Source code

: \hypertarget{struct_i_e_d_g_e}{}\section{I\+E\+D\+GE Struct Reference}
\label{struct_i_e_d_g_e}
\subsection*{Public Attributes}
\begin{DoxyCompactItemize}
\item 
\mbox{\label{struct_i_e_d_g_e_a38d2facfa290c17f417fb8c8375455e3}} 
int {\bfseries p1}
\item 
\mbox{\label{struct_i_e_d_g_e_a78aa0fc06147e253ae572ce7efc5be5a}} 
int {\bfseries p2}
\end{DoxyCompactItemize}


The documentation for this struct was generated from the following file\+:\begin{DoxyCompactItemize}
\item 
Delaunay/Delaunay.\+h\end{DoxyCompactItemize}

• • •

-- Activity --
Report every line containing the string "label" in the material.

-- Solution for this exercise --
\label{struct_i_e_d_g_e}
\mbox{\label{struct_i_e_d_g_e_a38d2facfa290c17f417fb8c8375455e3}} 
\mbox{\label{struct_i_e_d_g_e_a78aa0fc06147e253ae572ce7efc5be5a}} 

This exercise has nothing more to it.